▸ **WHAT THE TASK ASKS**:
Your reply should hold the line containing "某网友：我现在年收入大概是很高。" and every later line of the records, reproduced exactly, and no other lines.

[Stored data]
-------
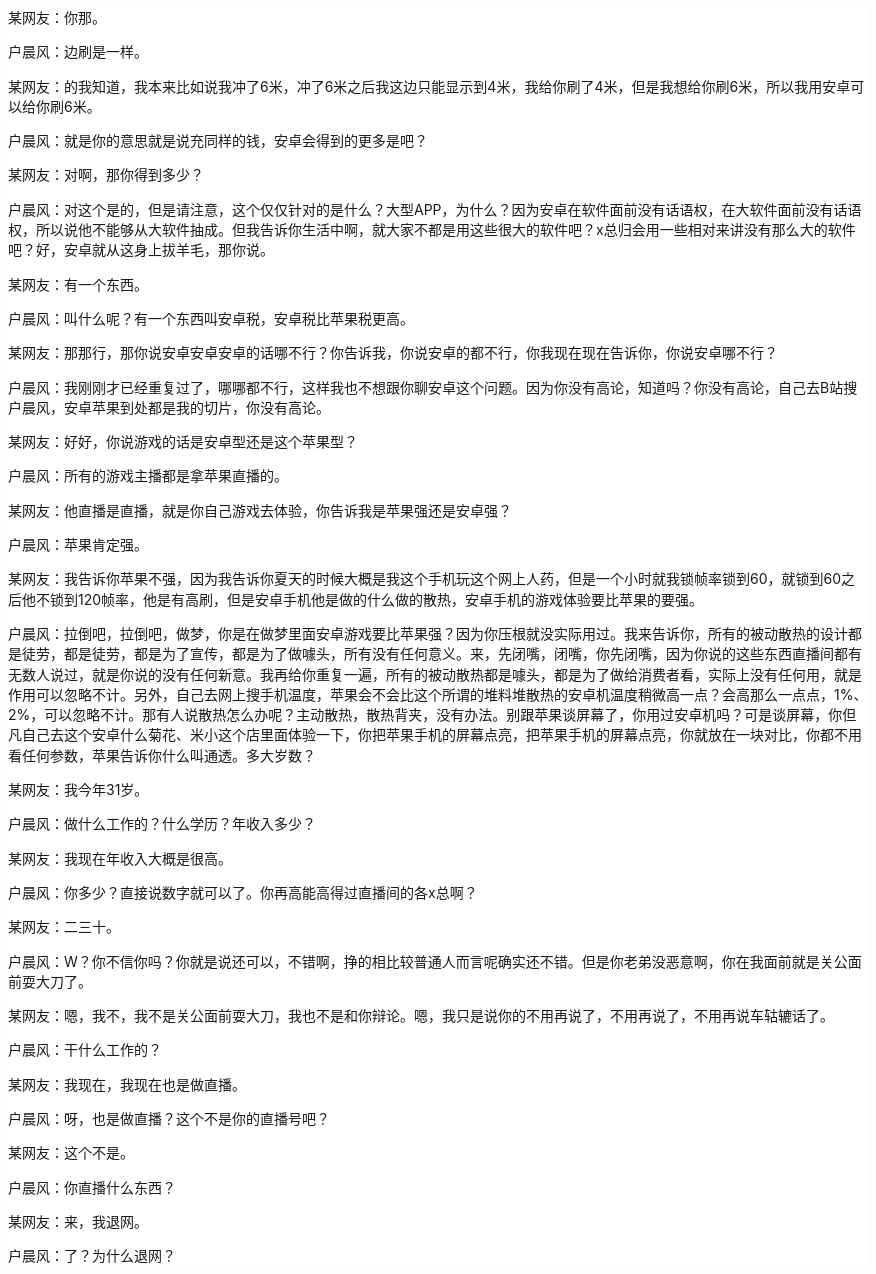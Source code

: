 某网友：你那。

户晨风：边刷是一样。

某网友：的我知道，我本来比如说我冲了6米，冲了6米之后我这边只能显示到4米，我给你刷了4米，但是我想给你刷6米，所以我用安卓可以给你刷6米。

户晨风：就是你的意思就是说充同样的钱，安卓会得到的更多是吧？

某网友：对啊，那你得到多少？

户晨风：对这个是的，但是请注意，这个仅仅针对的是什么？大型APP，为什么？因为安卓在软件面前没有话语权，在大软件面前没有话语权，所以说他不能够从大软件抽成。但我告诉你生活中啊，就大家不都是用这些很大的软件吧？x总归会用一些相对来讲没有那么大的软件吧？好，安卓就从这身上拔羊毛，那你说。

某网友：有一个东西。

户晨风：叫什么呢？有一个东西叫安卓税，安卓税比苹果税更高。

某网友：那那行，那你说安卓安卓安卓的话哪不行？你告诉我，你说安卓的都不行，你我现在现在告诉你，你说安卓哪不行？

户晨风：我刚刚才已经重复过了，哪哪都不行，这样我也不想跟你聊安卓这个问题。因为你没有高论，知道吗？你没有高论，自己去B站搜户晨风，安卓苹果到处都是我的切片，你没有高论。

某网友：好好，你说游戏的话是安卓型还是这个苹果型？

户晨风：所有的游戏主播都是拿苹果直播的。

某网友：他直播是直播，就是你自己游戏去体验，你告诉我是苹果强还是安卓强？

户晨风：苹果肯定强。

某网友：我告诉你苹果不强，因为我告诉你夏天的时候大概是我这个手机玩这个网上人药，但是一个小时就我锁帧率锁到60，就锁到60之后他不锁到120帧率，他是有高刷，但是安卓手机他是做的什么做的散热，安卓手机的游戏体验要比苹果的要强。

户晨风：拉倒吧，拉倒吧，做梦，你是在做梦里面安卓游戏要比苹果强？因为你压根就没实际用过。我来告诉你，所有的被动散热的设计都是徒劳，都是徒劳，都是为了宣传，都是为了做噱头，所有没有任何意义。来，先闭嘴，闭嘴，你先闭嘴，因为你说的这些东西直播间都有无数人说过，就是你说的没有任何新意。我再给你重复一遍，所有的被动散热都是噱头，都是为了做给消费者看，实际上没有任何用，就是作用可以忽略不计。另外，自己去网上搜手机温度，苹果会不会比这个所谓的堆料堆散热的安卓机温度稍微高一点？会高那么一点点，1%、2%，可以忽略不计。那有人说散热怎么办呢？主动散热，散热背夹，没有办法。别跟苹果谈屏幕了，你用过安卓机吗？可是谈屏幕，你但凡自己去这个安卓什么菊花、米小这个店里面体验一下，你把苹果手机的屏幕点亮，把苹果手机的屏幕点亮，你就放在一块对比，你都不用看任何参数，苹果告诉你什么叫通透。多大岁数？

某网友：我今年31岁。

户晨风：做什么工作的？什么学历？年收入多少？

某网友：我现在年收入大概是很高。

户晨风：你多少？直接说数字就可以了。你再高能高得过直播间的各x总啊？

某网友：二三十。

户晨风：W？你不信你吗？你就是说还可以，不错啊，挣的相比较普通人而言呢确实还不错。但是你老弟没恶意啊，你在我面前就是关公面前耍大刀了。

某网友：嗯，我不，我不是关公面前耍大刀，我也不是和你辩论。嗯，我只是说你的不用再说了，不用再说了，不用再说车轱辘话了。

户晨风：干什么工作的？

某网友：我现在，我现在也是做直播。

户晨风：呀，也是做直播？这个不是你的直播号吧？

某网友：这个不是。

户晨风：你直播什么东西？

某网友：来，我退网。

户晨风：了？为什么退网？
-------
▸ **RESULT**:
某网友：我现在年收入大概是很高。

户晨风：你多少？直接说数字就可以了。你再高能高得过直播间的各x总啊？

某网友：二三十。

户晨风：W？你不信你吗？你就是说还可以，不错啊，挣的相比较普通人而言呢确实还不错。但是你老弟没恶意啊，你在我面前就是关公面前耍大刀了。

某网友：嗯，我不，我不是关公面前耍大刀，我也不是和你辩论。嗯，我只是说你的不用再说了，不用再说了，不用再说车轱辘话了。

户晨风：干什么工作的？

某网友：我现在，我现在也是做直播。

户晨风：呀，也是做直播？这个不是你的直播号吧？

某网友：这个不是。

户晨风：你直播什么东西？

某网友：来，我退网。

户晨风：了？为什么退网？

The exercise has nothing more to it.